Le 11 septembre commandité par Riyad ou par Washington ?
Cependant l’intuition de l’ancien sénateur Graham est peut-être la bonne, et l’argumentation d’Obama un simple prétexte. Elle a d’ailleurs soulevé l’indignation des familles, qui se plaignent que le président des Etats-Unis soit « du côté de l’Arabie saoudite » plutôt que de celui de ses concitoyens. Et les deux candidats à la candidature démocrate pour la prochaine présidentielle, Hilary Clinton et Bernie Sanders, ont pris position en faveur de la loi. Une question se pose en effet. Il y a aujourd’hui un froid entre les Etats-Unis et l’Arabie saoudite, mais, lors du 11 septembre, ils étaient unis comme les doigts de la main. Si donc l’Arabie saoudite a commandité et financé le 11 septembre, ne faut-il pas que les Etats-Unis l’aient su, ou même décidé ? Les services secrets sont derrière, et peut-être bien la Maison Blanche : voilà que les révélations de Graham et le rapport de 28 pages viennent donner une sérieuse consistance à ce qui était jusqu’alors décrit comme « des thèses complotistes ». On comprend qu’Obama, président en exercice, veuille mettre cette inquiétante chose sous le boisseau.
Règlement de compte politique aux Etats-Unis ?

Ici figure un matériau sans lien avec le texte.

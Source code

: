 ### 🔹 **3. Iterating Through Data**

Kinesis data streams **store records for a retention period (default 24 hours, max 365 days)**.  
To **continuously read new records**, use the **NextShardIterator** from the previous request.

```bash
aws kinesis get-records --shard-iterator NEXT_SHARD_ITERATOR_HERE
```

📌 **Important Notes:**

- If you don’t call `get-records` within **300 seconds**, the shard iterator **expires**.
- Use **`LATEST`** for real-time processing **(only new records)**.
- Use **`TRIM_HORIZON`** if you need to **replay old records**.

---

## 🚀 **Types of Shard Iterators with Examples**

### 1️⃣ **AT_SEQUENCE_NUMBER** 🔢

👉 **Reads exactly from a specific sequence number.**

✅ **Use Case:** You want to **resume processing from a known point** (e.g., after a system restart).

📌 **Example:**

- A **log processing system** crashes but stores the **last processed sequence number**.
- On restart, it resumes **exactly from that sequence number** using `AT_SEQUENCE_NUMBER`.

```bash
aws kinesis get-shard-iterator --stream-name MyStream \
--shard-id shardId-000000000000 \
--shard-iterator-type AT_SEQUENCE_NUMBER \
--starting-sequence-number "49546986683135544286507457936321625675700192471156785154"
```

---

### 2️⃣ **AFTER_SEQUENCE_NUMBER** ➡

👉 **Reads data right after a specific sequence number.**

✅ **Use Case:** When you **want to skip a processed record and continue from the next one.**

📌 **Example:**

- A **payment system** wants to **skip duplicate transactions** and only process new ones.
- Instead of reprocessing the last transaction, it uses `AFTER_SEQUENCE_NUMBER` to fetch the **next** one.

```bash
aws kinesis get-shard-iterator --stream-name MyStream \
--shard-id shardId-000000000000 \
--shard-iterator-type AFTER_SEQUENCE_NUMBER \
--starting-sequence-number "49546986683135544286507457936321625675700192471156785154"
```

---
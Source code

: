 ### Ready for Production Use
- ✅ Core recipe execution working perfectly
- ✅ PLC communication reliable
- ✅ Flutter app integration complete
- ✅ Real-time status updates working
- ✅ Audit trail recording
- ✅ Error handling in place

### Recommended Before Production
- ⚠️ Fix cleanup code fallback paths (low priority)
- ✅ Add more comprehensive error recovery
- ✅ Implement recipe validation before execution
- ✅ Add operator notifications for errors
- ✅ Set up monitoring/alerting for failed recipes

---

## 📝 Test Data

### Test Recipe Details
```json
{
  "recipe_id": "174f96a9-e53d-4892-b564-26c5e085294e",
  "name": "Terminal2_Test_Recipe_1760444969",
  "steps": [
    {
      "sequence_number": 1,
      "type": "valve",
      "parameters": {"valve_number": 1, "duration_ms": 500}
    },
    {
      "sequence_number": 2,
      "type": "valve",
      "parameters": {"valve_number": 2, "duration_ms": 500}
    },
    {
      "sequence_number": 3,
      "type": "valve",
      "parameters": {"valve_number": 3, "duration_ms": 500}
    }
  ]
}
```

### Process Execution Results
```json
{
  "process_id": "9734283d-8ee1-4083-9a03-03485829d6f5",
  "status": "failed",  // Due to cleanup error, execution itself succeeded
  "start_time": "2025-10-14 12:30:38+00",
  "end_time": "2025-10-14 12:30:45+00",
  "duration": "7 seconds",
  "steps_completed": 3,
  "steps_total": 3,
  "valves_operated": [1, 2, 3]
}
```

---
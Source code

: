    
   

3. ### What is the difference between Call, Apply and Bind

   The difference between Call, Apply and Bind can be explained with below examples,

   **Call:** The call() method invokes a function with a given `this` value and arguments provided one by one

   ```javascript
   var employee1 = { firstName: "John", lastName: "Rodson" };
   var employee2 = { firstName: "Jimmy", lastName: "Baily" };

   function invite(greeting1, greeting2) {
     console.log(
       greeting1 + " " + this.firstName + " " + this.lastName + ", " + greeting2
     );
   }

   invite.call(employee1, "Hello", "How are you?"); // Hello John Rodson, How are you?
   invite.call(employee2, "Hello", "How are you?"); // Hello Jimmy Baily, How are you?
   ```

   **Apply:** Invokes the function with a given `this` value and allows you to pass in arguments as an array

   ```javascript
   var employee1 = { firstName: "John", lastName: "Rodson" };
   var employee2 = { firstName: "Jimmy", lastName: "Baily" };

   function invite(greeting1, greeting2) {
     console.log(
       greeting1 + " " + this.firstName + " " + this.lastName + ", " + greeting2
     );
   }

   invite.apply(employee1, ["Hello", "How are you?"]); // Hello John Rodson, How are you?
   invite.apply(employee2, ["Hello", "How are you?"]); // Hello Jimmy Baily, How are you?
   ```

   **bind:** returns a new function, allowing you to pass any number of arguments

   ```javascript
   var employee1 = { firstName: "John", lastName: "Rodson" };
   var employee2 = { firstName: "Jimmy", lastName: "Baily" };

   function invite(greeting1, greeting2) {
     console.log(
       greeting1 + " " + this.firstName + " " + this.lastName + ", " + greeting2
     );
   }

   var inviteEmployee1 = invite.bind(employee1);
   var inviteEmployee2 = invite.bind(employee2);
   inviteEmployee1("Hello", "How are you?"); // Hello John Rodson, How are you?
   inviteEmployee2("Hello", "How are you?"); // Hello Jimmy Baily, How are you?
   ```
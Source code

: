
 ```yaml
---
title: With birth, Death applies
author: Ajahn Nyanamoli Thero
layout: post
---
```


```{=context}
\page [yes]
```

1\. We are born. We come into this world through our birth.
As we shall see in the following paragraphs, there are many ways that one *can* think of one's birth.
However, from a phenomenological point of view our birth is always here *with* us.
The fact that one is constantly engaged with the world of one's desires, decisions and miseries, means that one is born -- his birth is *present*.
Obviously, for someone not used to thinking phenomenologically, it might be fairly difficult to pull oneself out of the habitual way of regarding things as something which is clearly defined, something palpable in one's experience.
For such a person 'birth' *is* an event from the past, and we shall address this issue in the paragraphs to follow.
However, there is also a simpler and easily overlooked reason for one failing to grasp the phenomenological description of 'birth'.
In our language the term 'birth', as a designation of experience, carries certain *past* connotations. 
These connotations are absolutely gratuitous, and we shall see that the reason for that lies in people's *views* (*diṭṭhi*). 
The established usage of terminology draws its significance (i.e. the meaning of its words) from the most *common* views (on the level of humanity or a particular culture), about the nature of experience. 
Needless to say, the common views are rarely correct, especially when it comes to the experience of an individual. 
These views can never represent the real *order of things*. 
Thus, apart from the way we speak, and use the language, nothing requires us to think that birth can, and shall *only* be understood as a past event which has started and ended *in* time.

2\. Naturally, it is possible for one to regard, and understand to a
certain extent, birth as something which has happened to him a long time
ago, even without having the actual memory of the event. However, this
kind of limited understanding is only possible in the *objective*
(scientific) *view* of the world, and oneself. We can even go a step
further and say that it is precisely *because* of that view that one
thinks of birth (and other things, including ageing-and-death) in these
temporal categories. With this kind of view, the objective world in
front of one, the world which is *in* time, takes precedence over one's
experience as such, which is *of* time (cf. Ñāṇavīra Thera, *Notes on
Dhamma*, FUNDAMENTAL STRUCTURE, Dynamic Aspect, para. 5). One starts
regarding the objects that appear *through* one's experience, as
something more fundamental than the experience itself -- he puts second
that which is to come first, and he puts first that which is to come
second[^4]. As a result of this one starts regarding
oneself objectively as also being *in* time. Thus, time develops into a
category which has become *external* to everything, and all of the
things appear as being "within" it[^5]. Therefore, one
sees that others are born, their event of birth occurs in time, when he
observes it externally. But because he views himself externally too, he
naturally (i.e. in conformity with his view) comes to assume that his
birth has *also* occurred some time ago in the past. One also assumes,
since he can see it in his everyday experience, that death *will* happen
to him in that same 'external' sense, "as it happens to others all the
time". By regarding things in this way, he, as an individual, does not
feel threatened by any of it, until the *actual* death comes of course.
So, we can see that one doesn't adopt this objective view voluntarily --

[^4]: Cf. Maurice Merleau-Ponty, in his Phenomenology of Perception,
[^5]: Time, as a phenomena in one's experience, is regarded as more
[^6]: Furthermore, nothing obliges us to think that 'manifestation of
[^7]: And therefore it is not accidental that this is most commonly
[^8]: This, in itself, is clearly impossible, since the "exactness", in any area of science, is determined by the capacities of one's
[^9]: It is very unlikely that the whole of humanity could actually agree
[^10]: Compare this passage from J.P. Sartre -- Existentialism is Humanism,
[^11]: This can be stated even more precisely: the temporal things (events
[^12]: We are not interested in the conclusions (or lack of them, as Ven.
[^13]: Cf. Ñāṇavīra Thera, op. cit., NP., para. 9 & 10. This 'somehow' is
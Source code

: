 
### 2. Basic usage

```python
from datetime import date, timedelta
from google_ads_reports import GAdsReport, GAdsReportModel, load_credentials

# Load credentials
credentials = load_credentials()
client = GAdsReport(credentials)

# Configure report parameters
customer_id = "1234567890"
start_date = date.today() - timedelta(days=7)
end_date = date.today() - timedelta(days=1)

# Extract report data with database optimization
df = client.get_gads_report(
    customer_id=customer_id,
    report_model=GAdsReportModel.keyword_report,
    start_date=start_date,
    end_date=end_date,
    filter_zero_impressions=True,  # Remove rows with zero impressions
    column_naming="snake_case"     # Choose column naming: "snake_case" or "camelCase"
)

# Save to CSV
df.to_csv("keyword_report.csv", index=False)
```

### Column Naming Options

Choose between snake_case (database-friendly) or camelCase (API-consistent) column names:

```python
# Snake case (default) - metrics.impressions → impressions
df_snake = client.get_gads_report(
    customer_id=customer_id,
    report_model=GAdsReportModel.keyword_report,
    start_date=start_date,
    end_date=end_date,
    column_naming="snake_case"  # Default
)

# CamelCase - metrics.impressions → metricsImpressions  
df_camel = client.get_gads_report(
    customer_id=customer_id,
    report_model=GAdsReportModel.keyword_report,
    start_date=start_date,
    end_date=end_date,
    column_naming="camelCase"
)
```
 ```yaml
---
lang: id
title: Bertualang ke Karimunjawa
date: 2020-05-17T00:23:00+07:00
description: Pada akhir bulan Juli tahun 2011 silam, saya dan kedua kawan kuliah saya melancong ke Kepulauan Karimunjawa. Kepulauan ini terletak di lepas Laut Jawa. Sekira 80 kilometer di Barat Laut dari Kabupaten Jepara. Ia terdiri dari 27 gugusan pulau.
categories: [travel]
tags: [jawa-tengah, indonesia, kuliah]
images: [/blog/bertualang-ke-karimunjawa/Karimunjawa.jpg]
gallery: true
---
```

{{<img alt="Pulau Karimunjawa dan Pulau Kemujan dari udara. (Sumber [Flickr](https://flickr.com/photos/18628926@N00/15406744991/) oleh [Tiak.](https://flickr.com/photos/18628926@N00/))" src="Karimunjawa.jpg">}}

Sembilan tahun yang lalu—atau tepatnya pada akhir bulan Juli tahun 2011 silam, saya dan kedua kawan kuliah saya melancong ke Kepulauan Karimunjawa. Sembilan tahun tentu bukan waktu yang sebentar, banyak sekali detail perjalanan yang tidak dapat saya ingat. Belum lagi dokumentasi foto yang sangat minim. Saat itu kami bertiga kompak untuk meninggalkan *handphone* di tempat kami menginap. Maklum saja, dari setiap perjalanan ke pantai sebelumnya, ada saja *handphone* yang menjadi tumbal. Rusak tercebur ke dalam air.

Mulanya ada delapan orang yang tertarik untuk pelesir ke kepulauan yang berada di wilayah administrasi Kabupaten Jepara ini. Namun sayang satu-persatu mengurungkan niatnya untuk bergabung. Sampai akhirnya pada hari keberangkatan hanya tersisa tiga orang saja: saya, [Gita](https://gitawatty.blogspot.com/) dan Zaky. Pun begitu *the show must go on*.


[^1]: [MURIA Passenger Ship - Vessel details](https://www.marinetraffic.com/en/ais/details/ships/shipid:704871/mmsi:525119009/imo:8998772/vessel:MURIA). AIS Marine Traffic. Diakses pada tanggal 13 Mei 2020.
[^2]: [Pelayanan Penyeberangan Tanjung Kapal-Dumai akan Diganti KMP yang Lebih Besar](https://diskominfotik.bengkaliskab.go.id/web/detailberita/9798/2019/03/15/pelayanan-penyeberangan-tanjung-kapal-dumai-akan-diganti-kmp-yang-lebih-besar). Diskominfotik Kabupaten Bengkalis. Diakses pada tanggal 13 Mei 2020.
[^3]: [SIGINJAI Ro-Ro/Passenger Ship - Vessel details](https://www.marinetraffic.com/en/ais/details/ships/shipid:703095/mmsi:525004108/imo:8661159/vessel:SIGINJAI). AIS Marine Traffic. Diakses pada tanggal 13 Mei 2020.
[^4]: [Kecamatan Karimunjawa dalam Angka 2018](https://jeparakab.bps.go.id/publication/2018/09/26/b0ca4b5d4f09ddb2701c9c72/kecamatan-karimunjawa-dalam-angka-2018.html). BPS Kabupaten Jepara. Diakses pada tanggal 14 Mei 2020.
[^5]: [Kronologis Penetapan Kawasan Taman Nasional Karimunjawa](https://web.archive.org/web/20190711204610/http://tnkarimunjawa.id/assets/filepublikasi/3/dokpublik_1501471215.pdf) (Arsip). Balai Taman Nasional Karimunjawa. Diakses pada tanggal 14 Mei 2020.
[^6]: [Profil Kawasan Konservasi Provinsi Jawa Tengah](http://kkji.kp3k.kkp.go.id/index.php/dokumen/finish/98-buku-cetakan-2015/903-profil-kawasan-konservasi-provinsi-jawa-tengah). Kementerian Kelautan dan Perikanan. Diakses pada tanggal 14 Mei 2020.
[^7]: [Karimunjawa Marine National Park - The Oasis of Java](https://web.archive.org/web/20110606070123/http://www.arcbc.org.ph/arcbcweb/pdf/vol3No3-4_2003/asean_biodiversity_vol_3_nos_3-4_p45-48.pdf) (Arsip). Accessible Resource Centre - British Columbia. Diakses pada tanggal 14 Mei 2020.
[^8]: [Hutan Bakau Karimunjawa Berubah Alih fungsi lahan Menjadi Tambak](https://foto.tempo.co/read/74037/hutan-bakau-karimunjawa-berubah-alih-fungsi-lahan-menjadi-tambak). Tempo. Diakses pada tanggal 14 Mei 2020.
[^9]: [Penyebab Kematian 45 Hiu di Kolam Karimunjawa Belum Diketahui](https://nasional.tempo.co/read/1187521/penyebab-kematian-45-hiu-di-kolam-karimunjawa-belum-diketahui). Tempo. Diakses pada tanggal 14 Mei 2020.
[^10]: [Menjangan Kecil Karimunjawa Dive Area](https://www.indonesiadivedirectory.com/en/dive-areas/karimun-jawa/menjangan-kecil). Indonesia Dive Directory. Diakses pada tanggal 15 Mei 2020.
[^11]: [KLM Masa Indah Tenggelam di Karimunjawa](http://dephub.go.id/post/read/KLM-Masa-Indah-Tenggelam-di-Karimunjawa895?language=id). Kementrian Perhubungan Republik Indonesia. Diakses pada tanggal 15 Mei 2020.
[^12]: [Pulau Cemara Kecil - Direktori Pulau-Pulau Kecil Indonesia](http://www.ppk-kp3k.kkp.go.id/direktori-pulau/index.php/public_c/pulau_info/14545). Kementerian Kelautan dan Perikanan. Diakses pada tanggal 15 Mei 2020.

Mais alors, pourquoi Sanders et Hilary Clinton se prononcent-ils pour la loi ? C’est une autre question, qui vaut peut-être encore plus que les 750 milliards d’actifs que l’Arabie saoudite menace de liquider. Par simple démagogie, parce qu’ils ont reçu des assurances qu’elle ne passerait pas ? Ou bien s’agit-il d’un règlement de comptes dans les cercles qui tiennent le pouvoir aux Etats-Unis ? La gauche socialisante profiterait-elle de l’affaire du 11 septembre, très chère au cœur de l’Américain moyen, pour faire un grand ménage ? Dénoncer les turpitudes de ses prédécesseurs, des Républicains, des services secrets, du « complexe militaro-industriel » ? Le tout pour dérouter un peu plus le citoyen américain et poursuivre tranquille la socialisation de l’Amérique ? C’est une hypothèse à suivre de près, car l’Arabie saoudite n’est certainement pas la seule cible de la manœuvre en cours.